##### EXTRACTED RECORDS
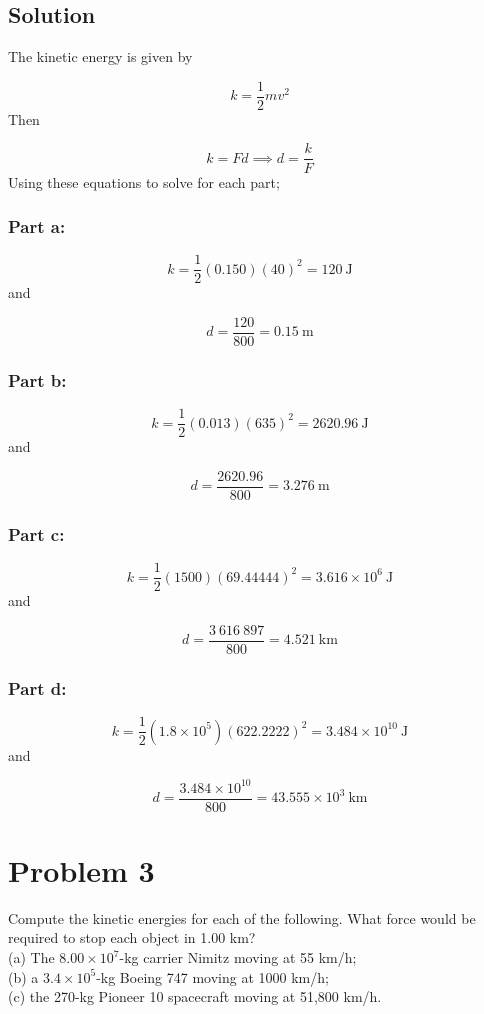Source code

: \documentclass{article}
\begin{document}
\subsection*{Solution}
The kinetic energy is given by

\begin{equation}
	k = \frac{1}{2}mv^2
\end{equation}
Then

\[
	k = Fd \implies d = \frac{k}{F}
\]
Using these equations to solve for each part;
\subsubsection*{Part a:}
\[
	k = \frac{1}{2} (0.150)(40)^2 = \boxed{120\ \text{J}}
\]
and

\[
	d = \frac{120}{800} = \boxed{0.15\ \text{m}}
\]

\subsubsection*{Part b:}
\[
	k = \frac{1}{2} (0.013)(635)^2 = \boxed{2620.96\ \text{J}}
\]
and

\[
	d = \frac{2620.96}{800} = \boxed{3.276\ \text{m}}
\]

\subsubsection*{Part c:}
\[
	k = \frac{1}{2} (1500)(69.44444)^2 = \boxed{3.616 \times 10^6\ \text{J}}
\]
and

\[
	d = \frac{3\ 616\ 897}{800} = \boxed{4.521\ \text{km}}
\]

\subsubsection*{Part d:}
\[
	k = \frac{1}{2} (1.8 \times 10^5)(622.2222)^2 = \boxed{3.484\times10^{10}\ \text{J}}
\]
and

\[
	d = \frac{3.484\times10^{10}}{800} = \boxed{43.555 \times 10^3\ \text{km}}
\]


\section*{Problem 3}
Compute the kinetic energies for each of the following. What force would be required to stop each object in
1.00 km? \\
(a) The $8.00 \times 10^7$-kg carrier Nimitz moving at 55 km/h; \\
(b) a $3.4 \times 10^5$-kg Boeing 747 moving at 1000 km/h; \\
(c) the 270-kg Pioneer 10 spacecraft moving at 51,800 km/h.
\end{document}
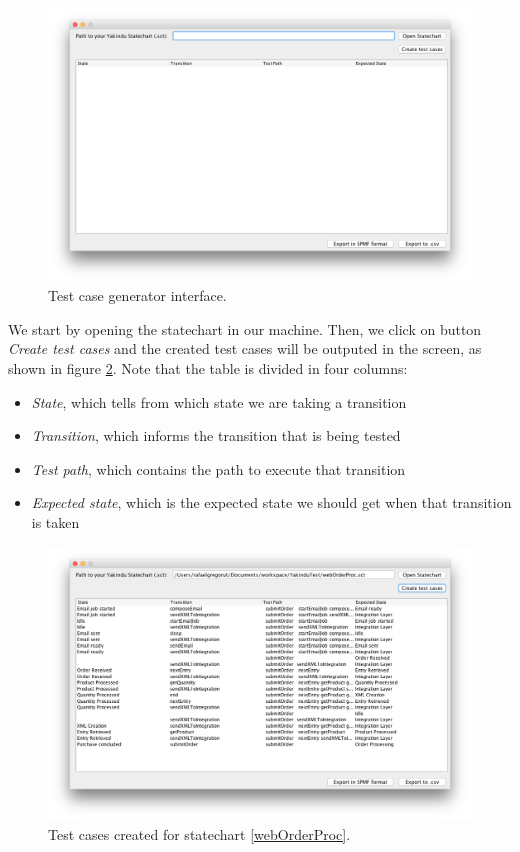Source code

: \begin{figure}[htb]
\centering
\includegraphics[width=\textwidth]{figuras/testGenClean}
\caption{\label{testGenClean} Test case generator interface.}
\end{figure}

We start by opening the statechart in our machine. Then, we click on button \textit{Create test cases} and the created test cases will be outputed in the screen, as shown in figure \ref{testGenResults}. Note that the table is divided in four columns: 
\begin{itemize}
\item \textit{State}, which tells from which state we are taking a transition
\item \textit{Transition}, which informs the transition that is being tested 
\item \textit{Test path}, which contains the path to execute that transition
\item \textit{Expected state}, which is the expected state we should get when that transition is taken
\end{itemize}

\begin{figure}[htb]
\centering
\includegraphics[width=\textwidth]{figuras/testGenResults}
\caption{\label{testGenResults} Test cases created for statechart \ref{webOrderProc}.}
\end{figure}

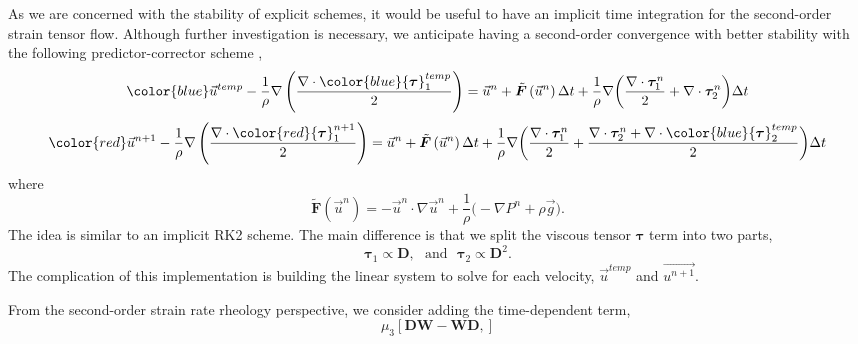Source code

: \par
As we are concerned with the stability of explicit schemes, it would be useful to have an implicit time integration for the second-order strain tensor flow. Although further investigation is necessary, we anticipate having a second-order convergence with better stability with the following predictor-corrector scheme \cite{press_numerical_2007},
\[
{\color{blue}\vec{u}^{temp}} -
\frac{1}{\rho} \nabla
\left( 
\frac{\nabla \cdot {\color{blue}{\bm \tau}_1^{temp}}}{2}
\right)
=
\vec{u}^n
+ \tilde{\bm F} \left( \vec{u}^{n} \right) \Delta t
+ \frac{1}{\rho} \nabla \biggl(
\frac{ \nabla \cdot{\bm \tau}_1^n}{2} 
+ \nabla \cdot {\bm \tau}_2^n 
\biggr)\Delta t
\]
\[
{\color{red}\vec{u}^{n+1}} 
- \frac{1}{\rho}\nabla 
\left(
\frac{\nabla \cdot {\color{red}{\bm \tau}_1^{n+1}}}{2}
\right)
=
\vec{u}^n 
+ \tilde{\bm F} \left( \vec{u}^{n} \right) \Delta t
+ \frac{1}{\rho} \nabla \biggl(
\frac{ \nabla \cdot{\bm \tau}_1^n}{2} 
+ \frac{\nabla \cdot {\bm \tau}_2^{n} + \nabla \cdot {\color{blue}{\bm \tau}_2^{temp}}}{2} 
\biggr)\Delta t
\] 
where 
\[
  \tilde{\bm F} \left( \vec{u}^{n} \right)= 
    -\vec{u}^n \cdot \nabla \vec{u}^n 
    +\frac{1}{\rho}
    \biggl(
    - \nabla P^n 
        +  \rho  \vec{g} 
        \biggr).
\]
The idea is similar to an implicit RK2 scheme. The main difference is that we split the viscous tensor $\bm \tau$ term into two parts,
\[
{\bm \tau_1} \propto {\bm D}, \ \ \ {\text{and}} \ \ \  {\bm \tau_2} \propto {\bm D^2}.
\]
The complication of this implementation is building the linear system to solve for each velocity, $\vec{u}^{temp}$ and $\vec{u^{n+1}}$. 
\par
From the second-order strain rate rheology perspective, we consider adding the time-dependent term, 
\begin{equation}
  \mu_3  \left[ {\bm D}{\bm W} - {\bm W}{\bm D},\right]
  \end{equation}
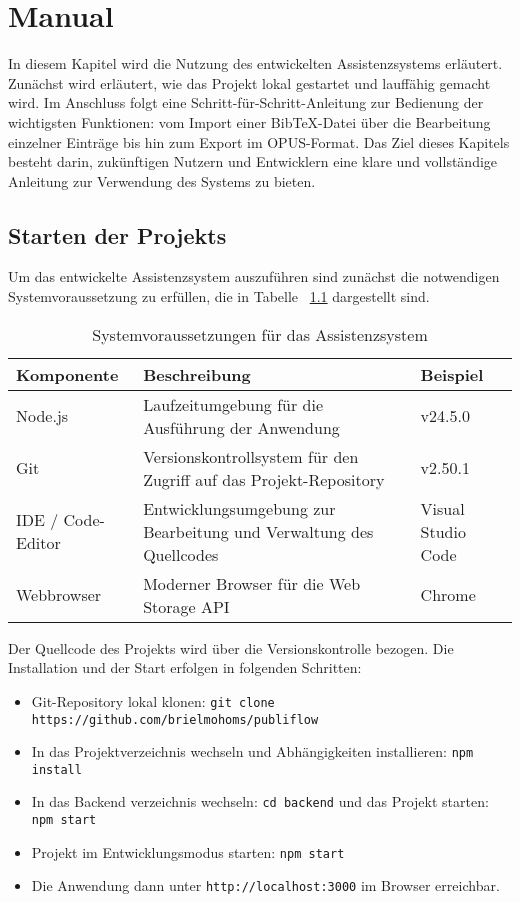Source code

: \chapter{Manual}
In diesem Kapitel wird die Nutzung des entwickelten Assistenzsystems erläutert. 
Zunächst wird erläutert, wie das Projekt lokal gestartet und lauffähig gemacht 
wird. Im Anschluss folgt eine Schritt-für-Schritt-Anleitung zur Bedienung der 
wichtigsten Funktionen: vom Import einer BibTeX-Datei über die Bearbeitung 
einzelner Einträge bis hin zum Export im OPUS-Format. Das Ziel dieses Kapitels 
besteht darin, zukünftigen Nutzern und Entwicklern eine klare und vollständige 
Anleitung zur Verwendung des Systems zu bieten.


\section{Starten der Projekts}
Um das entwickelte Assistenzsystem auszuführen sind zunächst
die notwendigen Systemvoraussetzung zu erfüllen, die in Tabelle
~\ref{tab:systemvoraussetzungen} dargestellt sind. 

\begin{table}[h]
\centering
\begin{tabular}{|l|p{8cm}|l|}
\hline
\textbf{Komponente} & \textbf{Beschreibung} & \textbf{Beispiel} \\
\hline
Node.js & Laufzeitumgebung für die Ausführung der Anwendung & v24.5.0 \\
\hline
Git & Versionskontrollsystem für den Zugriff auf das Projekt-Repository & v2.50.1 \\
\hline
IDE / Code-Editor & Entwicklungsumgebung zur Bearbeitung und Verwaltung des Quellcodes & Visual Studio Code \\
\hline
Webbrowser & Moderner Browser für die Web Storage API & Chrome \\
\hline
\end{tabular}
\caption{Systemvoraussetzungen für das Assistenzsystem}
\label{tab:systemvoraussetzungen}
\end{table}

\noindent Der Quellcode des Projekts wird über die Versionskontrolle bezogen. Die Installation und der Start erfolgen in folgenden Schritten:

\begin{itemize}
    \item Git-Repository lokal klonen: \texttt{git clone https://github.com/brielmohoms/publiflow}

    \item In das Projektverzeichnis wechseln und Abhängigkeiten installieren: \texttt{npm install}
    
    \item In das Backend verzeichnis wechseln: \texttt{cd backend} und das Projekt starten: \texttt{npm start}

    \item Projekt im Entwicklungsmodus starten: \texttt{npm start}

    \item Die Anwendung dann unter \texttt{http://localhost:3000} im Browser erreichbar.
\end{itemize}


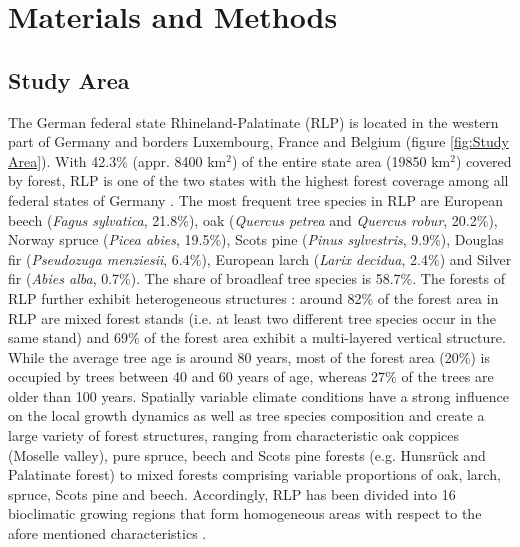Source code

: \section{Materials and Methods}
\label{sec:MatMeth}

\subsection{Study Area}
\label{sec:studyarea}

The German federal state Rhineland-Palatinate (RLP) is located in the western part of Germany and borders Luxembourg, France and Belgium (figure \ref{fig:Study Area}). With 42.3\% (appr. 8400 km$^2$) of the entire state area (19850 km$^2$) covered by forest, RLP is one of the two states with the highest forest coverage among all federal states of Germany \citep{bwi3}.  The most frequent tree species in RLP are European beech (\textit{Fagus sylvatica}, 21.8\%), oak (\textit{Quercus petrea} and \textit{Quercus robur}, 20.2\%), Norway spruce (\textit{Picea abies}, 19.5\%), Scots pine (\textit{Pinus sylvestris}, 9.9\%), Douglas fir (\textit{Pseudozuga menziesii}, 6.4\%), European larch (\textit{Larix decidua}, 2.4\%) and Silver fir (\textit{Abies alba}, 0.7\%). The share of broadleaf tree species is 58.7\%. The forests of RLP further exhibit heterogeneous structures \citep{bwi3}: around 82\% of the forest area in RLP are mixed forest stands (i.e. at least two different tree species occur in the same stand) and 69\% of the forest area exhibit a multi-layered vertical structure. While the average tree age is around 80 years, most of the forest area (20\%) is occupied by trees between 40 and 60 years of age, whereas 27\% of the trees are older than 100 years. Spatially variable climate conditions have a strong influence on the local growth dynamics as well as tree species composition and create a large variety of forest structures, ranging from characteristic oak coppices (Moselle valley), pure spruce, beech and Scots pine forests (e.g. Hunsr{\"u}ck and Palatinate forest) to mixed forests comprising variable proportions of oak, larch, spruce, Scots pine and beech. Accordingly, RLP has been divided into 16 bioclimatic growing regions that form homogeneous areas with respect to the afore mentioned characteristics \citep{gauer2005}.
##########
State how many lines of the listing include the word "über". Reply with the number alone.

2